Of course, the C++ Standard takes many pages to describe the standard I/O library; sometimes you need to know more than the capsule summary in the last paragraph. For example, suppose you aren’t working with high-level types like strings and integers, but with individual characters. If you were working in C, you would read a character with getc or fgetc. In C++ your first thought might be that you should read a character by writing

char c;
in >> c;,

but that’s subtly wrong — or maybe not so subtly. It’s the moral equivalent of scanf("%c", &c), not of getc. The >> operator performs formatted input, so, if the input stream contains the characters "a b c", you’ll never see the spaces. (Similarly, you’ll never see tabs or newlines.) Formatted input skips whitespace.

If formatted input is the wrong choice, maybe you should try unformatted input: c = in.get();. That’s not exactly wrong, but if you’re expecting reasonable performance you’ll probably be disappointed. It certainly isn’t the equivalent of getc! While getc is a tiny function that does a little bit of pointer manipulation (it might even be a macro, rather than a function), istream::get is quite complicated — in the implementations I have looked at, it takes several dozen lines of code. If you write (say) a file-copying routine in terms of istream::get, you can expect it to be dreadfully slow. As a general rule, get does not belong in a tight loop.

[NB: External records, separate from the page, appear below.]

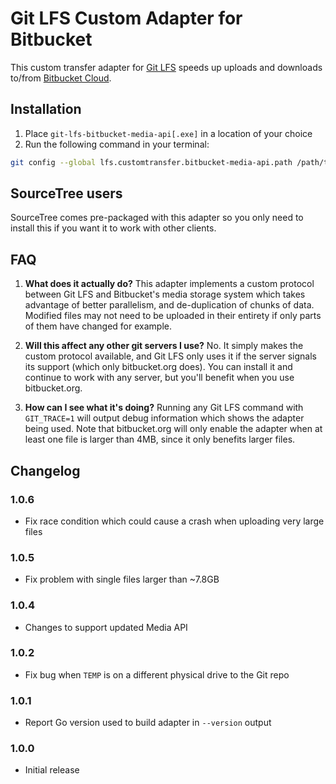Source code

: # Git LFS Custom Adapter for Bitbucket

This custom transfer adapter for [Git LFS](https://git-lfs.github.com) speeds up
uploads and downloads to/from [Bitbucket Cloud](https://bitbucket.org).

## Installation

1. Place `git-lfs-bitbucket-media-api[.exe]` in a location of your choice
1. Run the following command in your terminal:
```sh
git config --global lfs.customtransfer.bitbucket-media-api.path /path/to/git-lfs-bitbucket-media-api
```

## SourceTree users

SourceTree comes pre-packaged with this adapter so you only need to install this
if you want it to work with other clients.

## FAQ

1. **What does it actually do?**
   This adapter implements a custom protocol between Git LFS and Bitbucket's
   media storage system which takes advantage of better parallelism, and
   de-duplication of chunks of data. Modified files may not need to be
   uploaded in their entirety if only parts of them have changed for example.

1. **Will this affect any other git servers I use?**
   No. It simply makes the custom protocol available, and Git LFS only uses it
   if the server signals its support (which only bitbucket.org does). You can
   install it and continue to work with any server, but you'll benefit when
   you use bitbucket.org.

1. **How can I see what it's doing?**
   Running any Git LFS command with `GIT_TRACE=1` will output debug information
   which shows the adapter being used. Note that bitbucket.org will only enable
   the adapter when at least one file is larger than 4MB, since it only
   benefits larger files.

## Changelog

### 1.0.6

- Fix race condition which could cause a crash when uploading very large files

### 1.0.5

- Fix problem with single files larger than ~7.8GB

### 1.0.4

- Changes to support updated Media API

### 1.0.2

- Fix bug when `TEMP` is on a different physical drive to the Git repo

### 1.0.1

- Report Go version used to build adapter in `--version` output

### 1.0.0

- Initial release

But now there’s a problem. If you shouldn’t use formatted input and you shouldn’t use unformatted input, then what’s left? The istream class doesn’t have any member functions that are any simpler than get.

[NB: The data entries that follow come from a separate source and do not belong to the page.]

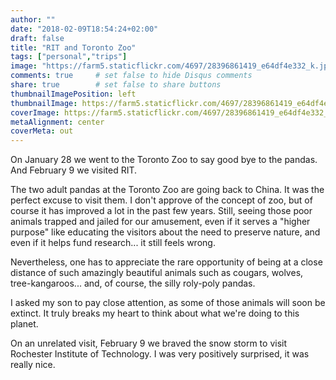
 ```yaml
---
author: ""
date: "2018-02-09T18:54:24+02:00"
draft: false
title: "RIT and Toronto Zoo"
tags: ["personal","trips"]
image: "https://farm5.staticflickr.com/4697/28396861419_e64df4e332_k.jpg"
comments: true     # set false to hide Disqus comments
share: true        # set false to share buttons
thumbnailImagePosition: left
thumbnailImage: https://farm5.staticflickr.com/4697/28396861419_e64df4e332_k.jpg
coverImage: https://farm5.staticflickr.com/4697/28396861419_e64df4e332_k.jpg
metaAlignment: center
coverMeta: out
---
```

On January 28 we went to the Toronto Zoo to say good bye to the pandas. And February 9 we visited RIT.

<!--more-->

The two adult pandas at the Toronto Zoo are going back to China. It was the perfect excuse to visit them. I don't approve of the concept of zoo, but of course it has improved a lot in the past few years. Still, seeing those poor animals trapped and jailed for our amusement, even if it serves a "higher purpose" like educating the visitors about the need to preserve nature, and even if it helps fund research... it still feels wrong.

Nevertheless, one has to appreciate the rare opportunity of being at a close distance of such amazingly beautiful animals such as cougars, wolves, tree-kangaroos... and, of course, the silly roly-poly pandas.

I asked my son to pay close attention, as some of those animals will soon be extinct. It truly breaks my heart to think about what we're doing to this planet.

<div id="flickrembed"></div><div style="position:absolute; top:-70px; display:block; text-align:center; z-index:-1;"></div><script src='https://flickrembed.com/embed_v2.js.php?source=flickr&layout=responsive&input=www.flickr.com/photos/jcortell/albums/72157691105836731&sort=5&by=album&theme=default&scale=fill&limit=100&skin=default&autoplay=true'></script>

On an unrelated visit, February 9 we braved the snow storm to visit Rochester Institute of Technology. I was very positively surprised, it was really nice.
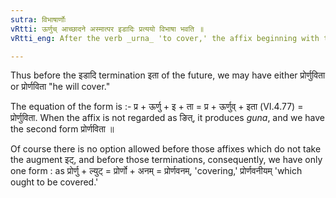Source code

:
 ```yaml
---
sutra: विभाषार्णोः
vRtti: ऊर्णुच् आच्छादने अस्मात्पर इडादिः प्रत्ययो विभाषा भवति ॥
vRtti_eng: After the verb _urna_ 'to cover,' the affix beginning with the augment इट् is regarded optionally like _nit_.

---
```

Thus before the इडादि termination इता of the future, we may have either प्रोर्णुविता or प्रोर्णविता "he will cover."

The equation of the form is :- प्र + ऊर्णु + इ + ता = प्र + ऊर्णुव् + इता (VI.4.77) = प्रोर्णुविता. When the affix is not regarded as ङित्, it produces _guna_, and we have the second form प्रोर्णविता ॥

Of course there is no option allowed before those affixes which do not take the augment इट्, and before those terminations, consequently, we have only one form : as प्रोर्णु + ल्युट् = प्रोर्णो + अनम् = प्रोर्णवनम्, 'covering,' प्रोर्णवनीयम् 'which ought to be covered.'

If performance is important, you have to go beyond istream and ostream and learn a bit more about how the C++ I/O library is put together. The lower level functions that get and getline and operator>> are built on top of aren’t part of istream, but part of streambuf. The closest equivalent of getc in the C++ library is a somewhat formidable looking construct: in.rdbuf()->sbumpc().

Streambufs

The C++ I/O library is quite complicated, but the general ideas behind its architecture are simple. Formatting decisions are made by locale facets, and character buffering, and transport of characters to and from their ultimate source or destination, is performed by stream buffers. The stream classes themselves, istream and ostream, are surprisingly unimportant. They’re wrappers that tie locales to stream buffers; they contain user formatting flags and some rudimentary state information; and they provide a convenient syntax (the << and >> operators) for simple kinds of I/O.

The most innovative aspect of the C++ I/O library is that data formatting has been decoupled from character manipulation; understanding that decoupling is crucial for anything but basic use of the library.

A stream buffer class is a class that inherits from std::streambuf. It understands only one data type: the character [1]. Interpreting those characters is someone else’s job. For example, a streambuf might tell you that the next three characters are '7', 'F', and ' '. If you want to interpret those characters as the number 127 terminated by whitespace, you have to call another function. The stream classes do that automatically: when you write

int n;
in >> n;,

the istream gets characters from a stream buffer and passes those characters to a locale facet so that they can be interpreted as an int.

Every stream buffer has the same interface, but manages a different kind of I/O or buffering. Thus std::istream contains a pointer of type streambuf* (you write in.rdbuf() to obtain the pointer), but, as usual with pointers to base classes, istream doesn’t have to know the exact type of the object that it points to. For example, the rdbuf pointer might point to a std::filebuf, a stream buffer for file I/O; or to a std::stringbuf, a stream buffer that manages characters in a string; or to a user-defined networking stream buffer.

This may seem complicated and inefficient. If we’re using an interface that’s based on reading and writing single characters, and if we’re accessing that interface by a pointer to a polymorphic base class, does this mean we have to call a virtual function for every character? Fortunately, no. While std::streambuf is a base class, it’s not an abstract base class: its functionality is cleverly divided between virtual and nonvirtual functions, so that streambuf’s interface is simple (much simpler than the words in the Standard make it appear!) and also efficient.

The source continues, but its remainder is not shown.